Op de derde dag na zijn dood stond Christus glorieus op uit de dood. Maar heb je je ooit afgevraagd wat het opgestane lichaam van Christus was? Dit is geen kwestie van ongeloof, maar van onbuigzaam en kinderachtig vertrouwen dat het verrezen lichaam van Christus echt was, geen uitvinding van de verbeelding, geen aberratie, geen geest, maar eigenlijk daar, wandelen, praten, eten , verschijnen en verdwijnen onder de discipelen precies zoals Christus het bedoelde. De heiligen en de kerk hebben ons een gids gegeven die in de moderne wetenschap even relevant is als in de oudheid.

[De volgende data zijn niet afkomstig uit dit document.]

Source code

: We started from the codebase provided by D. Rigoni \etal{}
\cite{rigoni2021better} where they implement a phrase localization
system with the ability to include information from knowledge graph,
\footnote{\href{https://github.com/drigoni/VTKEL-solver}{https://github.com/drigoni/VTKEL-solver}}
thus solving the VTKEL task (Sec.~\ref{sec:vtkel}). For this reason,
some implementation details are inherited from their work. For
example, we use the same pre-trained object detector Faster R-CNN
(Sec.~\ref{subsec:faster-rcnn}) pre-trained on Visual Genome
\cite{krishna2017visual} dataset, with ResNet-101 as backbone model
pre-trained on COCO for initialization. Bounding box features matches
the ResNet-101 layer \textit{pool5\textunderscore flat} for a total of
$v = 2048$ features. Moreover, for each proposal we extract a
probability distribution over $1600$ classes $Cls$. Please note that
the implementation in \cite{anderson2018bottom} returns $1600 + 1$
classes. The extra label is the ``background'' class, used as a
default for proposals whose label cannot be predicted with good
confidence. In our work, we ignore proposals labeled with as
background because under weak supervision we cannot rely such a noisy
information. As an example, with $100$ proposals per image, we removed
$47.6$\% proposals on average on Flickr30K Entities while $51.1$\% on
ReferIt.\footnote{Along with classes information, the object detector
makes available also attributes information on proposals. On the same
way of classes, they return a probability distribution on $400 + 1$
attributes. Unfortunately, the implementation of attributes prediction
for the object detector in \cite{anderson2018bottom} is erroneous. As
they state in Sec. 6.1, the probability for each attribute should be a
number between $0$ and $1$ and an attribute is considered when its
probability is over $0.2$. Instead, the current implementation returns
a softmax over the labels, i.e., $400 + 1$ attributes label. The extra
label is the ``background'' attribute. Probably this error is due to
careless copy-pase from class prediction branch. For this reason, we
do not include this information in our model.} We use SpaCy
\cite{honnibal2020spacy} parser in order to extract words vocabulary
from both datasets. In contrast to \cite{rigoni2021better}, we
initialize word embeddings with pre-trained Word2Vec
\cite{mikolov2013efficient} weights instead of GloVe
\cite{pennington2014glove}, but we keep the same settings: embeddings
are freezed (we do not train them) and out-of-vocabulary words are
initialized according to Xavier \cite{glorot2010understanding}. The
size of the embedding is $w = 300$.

Het herrezen lichaam is echt
De realiteit van het verrezen lichaam is een fundamentele waarheid van het christendom. De elfde synode van Toledo (675 na Christus) beweerde dat Christus "een echte dood in het vlees" (veram carnis mortem) ervoer en door zijn eigen kracht weer tot leven werd gewekt (57).

Sommigen beweerden dat sinds Christus door gesloten deuren aan zijn discipelen verscheen (Johannes 20:26) en voor hun ogen verdween (Lucas 24:31) en in verschillende vormen verscheen (Marcus 16:12), zijn lichaam alleen was een afbeelding . Christus zelf kwam deze bezwaren echter tegen. Toen Christus aan de discipelen verscheen en dacht dat ze een geest zagen, zei Hij dat ze zijn lichaam moesten 'hanteren en zien' (Lucas 24: 37-40). Het was niet alleen waarneembaar voor de discipelen, maar ook tastbaar en levend. Wetenschappelijk gezien is er geen sterker bewijs van het bestaan ​​van iemand die de persoon niet kan aanraken en hem niet live kan zien.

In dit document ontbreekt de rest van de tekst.